Once every line below has been checked for "archives", give only the number of lines that have it.

Dataset entries
===============

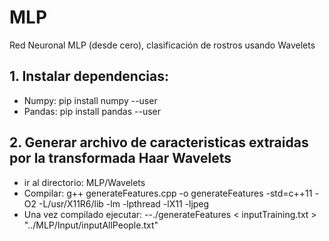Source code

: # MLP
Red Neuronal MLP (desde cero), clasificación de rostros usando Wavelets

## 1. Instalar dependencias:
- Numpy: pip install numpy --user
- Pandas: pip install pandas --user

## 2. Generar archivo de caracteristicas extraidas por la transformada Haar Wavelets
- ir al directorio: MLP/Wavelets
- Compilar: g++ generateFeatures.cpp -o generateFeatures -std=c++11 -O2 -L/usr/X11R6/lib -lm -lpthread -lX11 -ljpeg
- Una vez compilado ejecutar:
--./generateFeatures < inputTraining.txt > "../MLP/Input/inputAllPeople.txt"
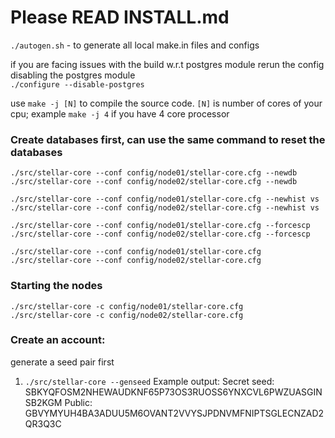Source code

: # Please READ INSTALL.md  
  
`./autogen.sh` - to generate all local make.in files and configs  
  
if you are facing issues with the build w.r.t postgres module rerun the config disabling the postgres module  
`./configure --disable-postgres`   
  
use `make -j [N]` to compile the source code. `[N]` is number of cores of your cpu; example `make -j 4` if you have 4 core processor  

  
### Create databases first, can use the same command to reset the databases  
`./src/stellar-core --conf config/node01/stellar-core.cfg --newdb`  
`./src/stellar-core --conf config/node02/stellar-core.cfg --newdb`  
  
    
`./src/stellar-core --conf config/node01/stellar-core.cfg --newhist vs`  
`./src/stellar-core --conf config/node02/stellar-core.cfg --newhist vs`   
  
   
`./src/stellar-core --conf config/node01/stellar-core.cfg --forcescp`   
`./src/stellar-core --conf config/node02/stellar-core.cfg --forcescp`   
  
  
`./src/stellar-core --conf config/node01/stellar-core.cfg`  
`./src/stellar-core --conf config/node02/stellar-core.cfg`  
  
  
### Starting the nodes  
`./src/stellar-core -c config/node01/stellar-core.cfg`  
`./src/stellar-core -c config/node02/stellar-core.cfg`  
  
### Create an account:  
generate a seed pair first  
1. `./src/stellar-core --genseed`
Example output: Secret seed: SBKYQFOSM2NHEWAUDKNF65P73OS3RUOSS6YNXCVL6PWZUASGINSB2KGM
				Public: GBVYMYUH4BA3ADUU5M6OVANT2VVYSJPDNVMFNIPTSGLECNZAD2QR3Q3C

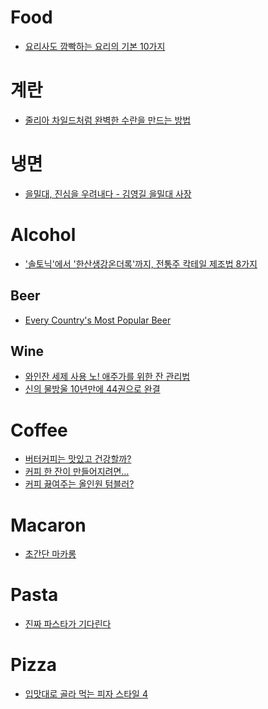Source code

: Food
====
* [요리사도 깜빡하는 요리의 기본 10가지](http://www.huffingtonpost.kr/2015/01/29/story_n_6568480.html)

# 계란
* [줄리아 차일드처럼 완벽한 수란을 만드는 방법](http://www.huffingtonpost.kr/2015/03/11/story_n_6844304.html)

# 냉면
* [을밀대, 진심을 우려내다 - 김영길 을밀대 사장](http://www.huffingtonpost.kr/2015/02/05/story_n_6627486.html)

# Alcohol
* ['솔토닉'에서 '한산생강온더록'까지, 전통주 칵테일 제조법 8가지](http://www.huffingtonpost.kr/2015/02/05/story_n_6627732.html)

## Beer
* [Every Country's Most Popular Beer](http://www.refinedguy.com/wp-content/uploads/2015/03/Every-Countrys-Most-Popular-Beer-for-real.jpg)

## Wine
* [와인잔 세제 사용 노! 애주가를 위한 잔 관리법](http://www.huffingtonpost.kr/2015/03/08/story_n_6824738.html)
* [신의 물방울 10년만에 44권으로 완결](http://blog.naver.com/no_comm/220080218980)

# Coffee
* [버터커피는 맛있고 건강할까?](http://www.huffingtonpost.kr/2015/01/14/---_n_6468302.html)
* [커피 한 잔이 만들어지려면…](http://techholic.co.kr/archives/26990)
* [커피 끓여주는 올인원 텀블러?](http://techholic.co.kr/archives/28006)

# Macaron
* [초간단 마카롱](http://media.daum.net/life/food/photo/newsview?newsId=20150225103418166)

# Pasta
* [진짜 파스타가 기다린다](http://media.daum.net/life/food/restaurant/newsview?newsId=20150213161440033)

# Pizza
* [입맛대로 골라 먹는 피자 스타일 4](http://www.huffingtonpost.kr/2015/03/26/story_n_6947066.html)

===============

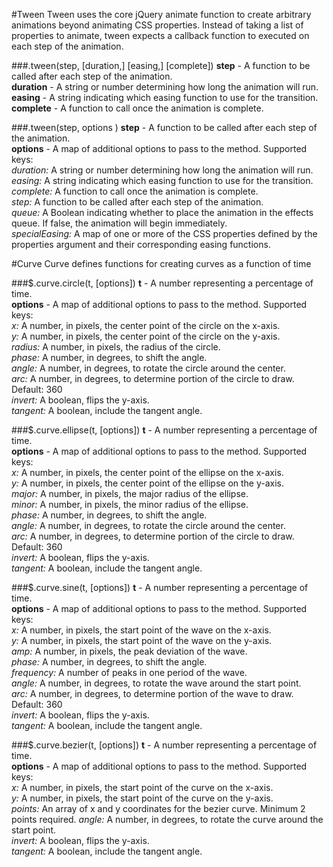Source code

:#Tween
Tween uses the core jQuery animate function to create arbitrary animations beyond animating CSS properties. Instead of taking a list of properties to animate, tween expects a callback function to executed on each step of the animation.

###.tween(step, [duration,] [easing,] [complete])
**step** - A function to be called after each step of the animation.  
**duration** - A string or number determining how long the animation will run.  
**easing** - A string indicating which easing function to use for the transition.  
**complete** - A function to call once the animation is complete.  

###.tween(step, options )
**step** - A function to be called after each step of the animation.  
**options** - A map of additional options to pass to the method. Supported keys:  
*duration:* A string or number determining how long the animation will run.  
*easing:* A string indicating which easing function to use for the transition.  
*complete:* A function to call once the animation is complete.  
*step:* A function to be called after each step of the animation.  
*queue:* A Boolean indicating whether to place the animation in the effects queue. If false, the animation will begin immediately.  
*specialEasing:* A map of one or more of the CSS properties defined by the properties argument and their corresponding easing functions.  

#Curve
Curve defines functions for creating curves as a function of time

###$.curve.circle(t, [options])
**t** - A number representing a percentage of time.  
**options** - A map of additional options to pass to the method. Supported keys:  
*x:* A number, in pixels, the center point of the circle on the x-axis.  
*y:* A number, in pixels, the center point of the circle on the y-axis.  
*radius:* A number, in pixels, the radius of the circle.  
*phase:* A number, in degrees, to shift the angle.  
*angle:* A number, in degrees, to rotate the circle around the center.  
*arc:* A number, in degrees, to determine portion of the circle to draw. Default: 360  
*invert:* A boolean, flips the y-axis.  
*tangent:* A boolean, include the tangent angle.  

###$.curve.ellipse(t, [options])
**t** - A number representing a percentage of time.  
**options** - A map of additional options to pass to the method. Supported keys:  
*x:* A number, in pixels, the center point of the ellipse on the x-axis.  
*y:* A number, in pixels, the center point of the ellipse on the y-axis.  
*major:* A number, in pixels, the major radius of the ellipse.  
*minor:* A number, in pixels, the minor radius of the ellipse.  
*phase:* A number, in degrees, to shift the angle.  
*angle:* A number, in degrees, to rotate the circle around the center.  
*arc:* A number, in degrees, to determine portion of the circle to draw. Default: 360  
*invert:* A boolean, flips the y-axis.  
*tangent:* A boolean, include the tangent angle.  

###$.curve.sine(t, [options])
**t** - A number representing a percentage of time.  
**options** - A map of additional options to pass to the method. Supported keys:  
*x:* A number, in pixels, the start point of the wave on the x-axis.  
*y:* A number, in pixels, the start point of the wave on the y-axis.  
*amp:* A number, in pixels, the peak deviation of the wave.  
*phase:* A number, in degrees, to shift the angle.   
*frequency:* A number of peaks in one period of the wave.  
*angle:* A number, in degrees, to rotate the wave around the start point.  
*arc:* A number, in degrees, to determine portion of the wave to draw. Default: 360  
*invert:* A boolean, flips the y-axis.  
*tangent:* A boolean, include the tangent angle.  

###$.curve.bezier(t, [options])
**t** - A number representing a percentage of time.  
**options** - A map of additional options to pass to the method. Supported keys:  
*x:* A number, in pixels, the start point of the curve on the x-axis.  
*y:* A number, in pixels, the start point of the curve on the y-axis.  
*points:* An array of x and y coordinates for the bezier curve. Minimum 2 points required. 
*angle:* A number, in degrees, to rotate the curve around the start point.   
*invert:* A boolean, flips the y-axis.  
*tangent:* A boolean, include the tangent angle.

===============

EXERCISE OUTPUT
2